Lattice-based cryptography derives its security from the related problems of finding a short vector in a lattice or finding a lattice vector that is close to a target vector not in the lattice. These systems are fairly well-studied in cryptologic literature, and analysis suggests that these systems can be secure when well-parameterized. We agree with the NIST assessment, documented in NISTIR 8309: Status Report on the Second Round of the NIST Post-Quantum Cryptography Standardization Process, that these are among the most efficient post-quantum designs. Based on their history of analysis and implementation efforts, NSA CSD expects that a NIST-candidate lattice-based signature and a NIST-candidate lattice-based key encapsulation mechanism will be approved for NSS.
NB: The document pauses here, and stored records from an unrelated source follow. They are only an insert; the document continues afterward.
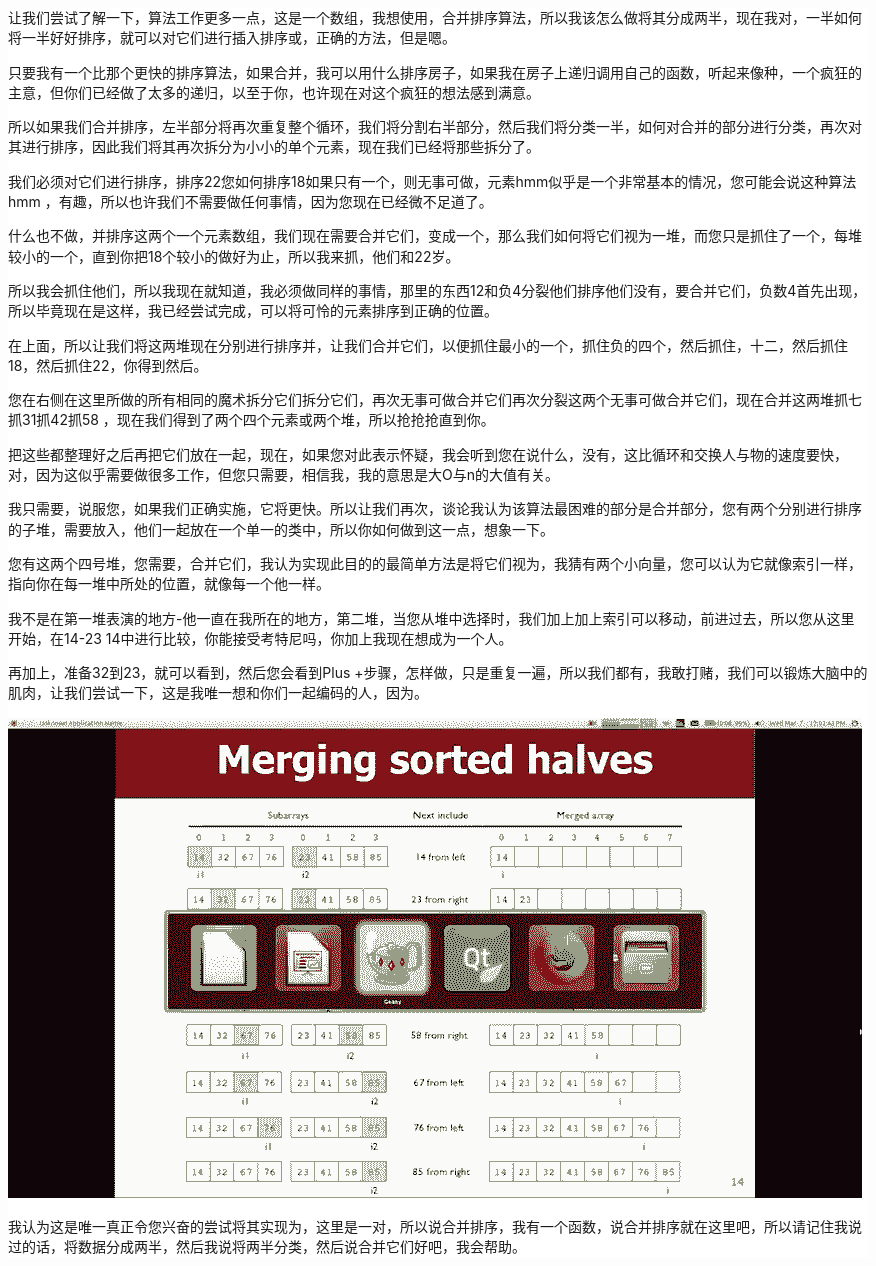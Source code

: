 让我们尝试了解一下，算法工作更多一点，这是一个数组，我想使用，合并排序算法，所以我该怎么做将其分成两半，现在我对，一半如何将一半好好排序，就可以对它们进行插入排序或，正确的方法，但是嗯。

只要我有一个比那个更快的排序算法，如果合并，我可以用什么排序房子，如果我在房子上递归调用自己的函数，听起来像种，一个疯狂的主意，但你们已经做了太多的递归，以至于你，也许现在对这个疯狂的想法感到满意。

所以如果我们合并排序，左半部分将再次重复整个循环，我们将分割右半部分，然后我们将分类一半，如何对合并的部分进行分类，再次对其进行排序，因此我们将其再次拆分为小小的单个元素，现在我们已经将那些拆分了。

我们必须对它们进行排序，排序22您如何排序18如果只有一个，则无事可做，元素hmm似乎是一个非常基本的情况，您可能会说这种算法hmm ，有趣，所以也许我们不需要做任何事情，因为您现在已经微不足道了。

什么也不做，并排序这两个一个元素数组，我们现在需要合并它们，变成一个，那么我们如何将它们视为一堆，而您只是抓住了一个，每堆较小的一个，直到你把18个较小的做好为止，所以我来抓，他们和22岁。

所以我会抓住他们，所以我现在就知道，我必须做同样的事情，那里的东西12和负4分裂他们排序他们没有，要合并它们，负数4首先出现，所以毕竟现在是这样，我已经尝试完成，可以将可怜的元素排序到正确的位置。

在上面，所以让我们将这两堆现在分别进行排序并，让我们合并它们，以便抓住最小的一个，抓住负的四个，然后抓住，十二，然后抓住18，然后抓住22，你得到然后。

您在右侧在这里所做的所有相同的魔术拆分它们拆分它们，再次无事可做合并它们再次分裂这两个无事可做合并它们，现在合并这两堆抓七抓31抓42抓58 ，现在我们得到了两个四个元素或两个堆，所以抢抢抢直到你。

把这些都整理好之后再把它们放在一起，现在，如果您对此表示怀疑，我会听到您在说什么，没有，这比循环和交换人与物的速度要快，对，因为这似乎需要做很多工作，但您只需要，相信我，我的意思是大O与n的大值有关。

我只需要，说服您，如果我们正确实施，它将更快。所以让我们再次，谈论我认为该算法最困难的部分是合并部分，您有两个分别进行排序的子堆，需要放入，他们一起放在一个单一的类中，所以你如何做到这一点，想象一下。

您有这两个四号堆，您需要，合并它们，我认为实现此目的的最简单方法是将它们视为，我猜有两个小向量，您可以认为它就像索引一样，指向你在每一堆中所处的位置，就像每一个他一样。

我不是在第一堆表演的地方-他一直在我所在的地方，第二堆，当您从堆中选择时，我们加上加上索引可以移动，前进过去，所以您从这里开始，在14-23 14中进行比较，你能接受考特尼吗，你加上我现在想成为一个人。

再加​​上，准备32到23，就可以看到，然后您会看到Plus +步骤，怎样做，只是重复一遍，所以我们都有，我敢打赌，我们可以锻炼大脑中的肌肉，让我们尝试一下，这是我唯一想和你们一起编码的人，因为。



![](img/acbc0004e9c868efbd474fe2092c3b6d_29.png)

我认为这是唯一真正令您兴奋的尝试将其实现为，这里是一对，所以说合并排序，我有一个函数，说合并排序就在这里吧，所以请记住我说过的话，将数据分成两半，然后我说将两半分类，然后说合并它们好吧，我会帮助。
Hash-based signatures are based on the well-understood security of inverting a hash function. These systems are also fairly well-studied in cryptologic literature, and analysis suggests that these systems can be secure when well-parameterized. However, the stateful versions have a limited number of allowable signatures per public key and require the signer to maintain an internal state. Because of this, they are not suitable for all applications. NSA CSD expects that the stateful signatures LMS and XMSS will be standardized by NIST in NIST SP 800-208 and approved for NSS solutions for certain niche applications where maintaining state is not a problem.
At the present time, NSA CSD does not anticipate the need to approve other post-quantum cryptographic technologies for NSS usage, but recognizes circumstances could change going forward. A variety of factors—including confidence in security and performance, interoperability, systems engineering, budgeting, procurement, and other requirements—could affect such decisions.